[E-Lang] New Page: Partially Ordered Message Delivery

Dean Tribble tribble@e-dean.com
Tue, 13 Feb 2001 12:19:44 -0800

>The ordering guarantees originated in syntactic sugar used in the Joule user
>language (though I don't think they are in the on-line manual).  When we
>added these guarantees to Original-E and used them, suddenly a whole mess of
>n-party (for n >= 3) concurrency problems went away.  Unlike Joule,
>Original-E and E provide the ordering guarantees primitively, rather than by
>sugar, and this choice would also be worth arguing about.

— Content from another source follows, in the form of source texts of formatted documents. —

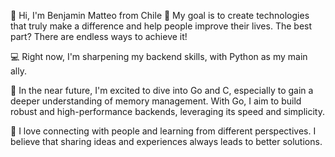 👋 Hi, I'm Benjamin Matteo from Chile
🎯 My goal is to create technologies that truly make a difference and help people improve their lives. The best part? There are endless ways to achieve it!

💻 Right now, I'm sharpening my backend skills, with Python as my main ally.

🚀 In the near future, I'm excited to dive into Go and C, especially to gain a deeper understanding of memory management. With Go, I aim to build robust and high-performance backends, leveraging its speed and simplicity.

👥 I love connecting with people and learning from different perspectives. I believe that sharing ideas and experiences always leads to better solutions.


<!---
benja-matteo/benja-matteo is a ✨ special ✨ repository because its `README.md` (this file) appears on your GitHub profile.
You can click the Preview link to take a look at your changes.
--->
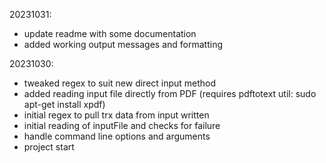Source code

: 20231031:
 - update readme with some documentation
 - added working output messages and formatting

20231030: 
 - tweaked regex to suit new direct input method
 - added reading input file directly from PDF (requires pdftotext util: sudo apt-get install xpdf)
 - initial regex to pull trx data from input written
 - initial reading of inputFile and checks for failure
 - handle command line options and arguments
 - project start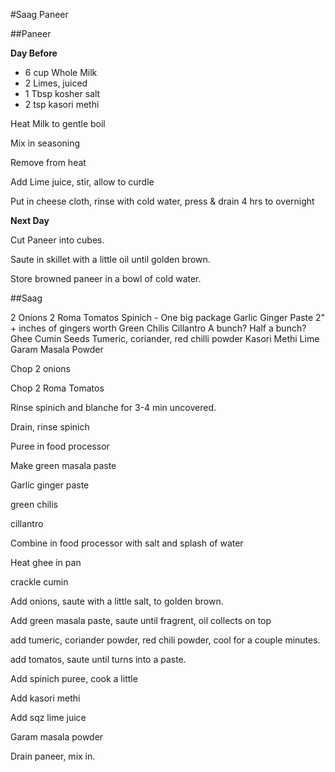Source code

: #Saag Paneer

##Paneer

**Day Before**

 * 6 cup Whole Milk
 * 2 Limes, juiced
 * 1 Tbsp kosher salt
 * 2 tsp kasori methi
 
Heat Milk to gentle boil

Mix in seasoning

Remove from heat

Add Lime juice, stir, allow to curdle

Put in cheese cloth, rinse with cold water, press & drain 4 hrs to overnight

**Next Day**

Cut Paneer into cubes.

Saute in skillet with a little oil until golden brown.

Store browned paneer in a bowl of cold water.

##Saag

2 Onions
2 Roma Tomatos
Spinich - One big package
Garlic Ginger Paste
	2" + inches of gingers worth
Green Chilis
Cillantro
	A bunch? Half a bunch?
Ghee
Cumin Seeds
Tumeric, coriander, red chilli powder
Kasori Methi
Lime
Garam Masala Powder

Chop 2 onions

Chop 2 Roma Tomatos

Rinse spinich and blanche for 3-4 min uncovered.

Drain, rinse spinich

Puree in food processor

Make green masala paste

Garlic ginger paste

green chilis

cillantro

Combine in food processor with salt and splash of water

Heat ghee in pan

crackle cumin

Add onions, saute with a little salt, to golden brown.

Add green masala paste, saute until fragrent, oil collects on top

add tumeric, coriander powder, red chili powder, cool for a couple minutes.

add tomatos, saute until turns into a paste.

Add spinich puree, cook a little

Add kasori methi

Add sqz lime juice

Garam masala powder

Drain paneer, mix in.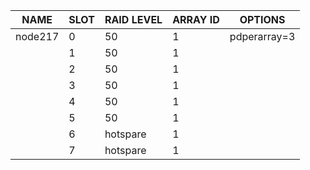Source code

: | NAME | SLOT | RAID LEVEL | ARRAY ID | OPTIONS |
| ---- | ---- | ---------- | -------- | ------- |
| node217 | 0 | 50 | 1 | pdperarray=3 |
|  | 1 | 50 | 1 |  |
|  | 2 | 50 | 1 |  |
|  | 3 | 50 | 1 |  |
|  | 4 | 50 | 1 |  |
|  | 5 | 50 | 1 |  |
|  | 6 | hotspare | 1 |  |
|  | 7 | hotspare | 1 |  |
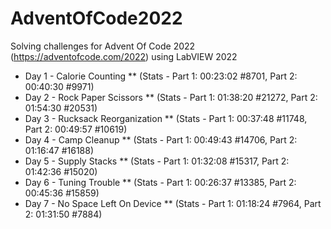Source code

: # AdventOfCode2022
Solving challenges for Advent Of Code 2022 (https://adventofcode.com/2022) using LabVIEW 2022

* Day 1 - Calorie Counting ** (Stats - Part 1: 00:23:02 #8701, Part 2: 00:40:30 #9971)
* Day 2 - Rock Paper Scissors ** (Stats - Part 1: 01:38:20 #21272, Part 2: 01:54:30 #20531)
* Day 3 - Rucksack Reorganization ** (Stats - Part 1: 00:37:48 #11748, Part 2: 00:49:57 #10619)
* Day 4 - Camp Cleanup ** (Stats - Part 1: 00:49:43 #14706, Part 2: 01:16:47  #16188)
* Day 5 - Supply Stacks ** (Stats - Part 1: 01:32:08 #15317, Part 2: 01:42:36  #15020)
* Day 6 - Tuning Trouble ** (Stats - Part 1: 00:26:37 #13385, Part 2: 00:45:36  #15859)
* Day 7 - No Space Left On Device ** (Stats - Part 1: 01:18:24 #7964, Part 2: 01:31:50 #7884)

If you correct an incomplete description of history, is it still 
revisionist?  The Joule described in the manual does indeed implement order 
as syntactic sugar.  Based on development using the prototype 
implementation, specification of network protocol, etc., the language 
semantics, etc. were changed to specify *partially* ordered 
channels/servers/etc. as fundamental (instead of unordered).  This is still 
different from E's perspective because the order would still only appear 
with prior arrangement (e.g., among messages sent from the same 
server/object/actor).  It is however primitive support for (partial) order 
(including in Kernel Joule).

BTW: One thing we saw arise consistently is that if something is not 
specified as order-preserving, but happens to preserve order, programmers 
treat it as if it is always ordered (and get correspondingly burned when 
the implementation does not preserve order).  Thus many programs that you 
might think work in an unordered environment might surprise you if the 
implementation scrambles things.  It's *valuable* to force reordering any 
place where order is not required by the semantics.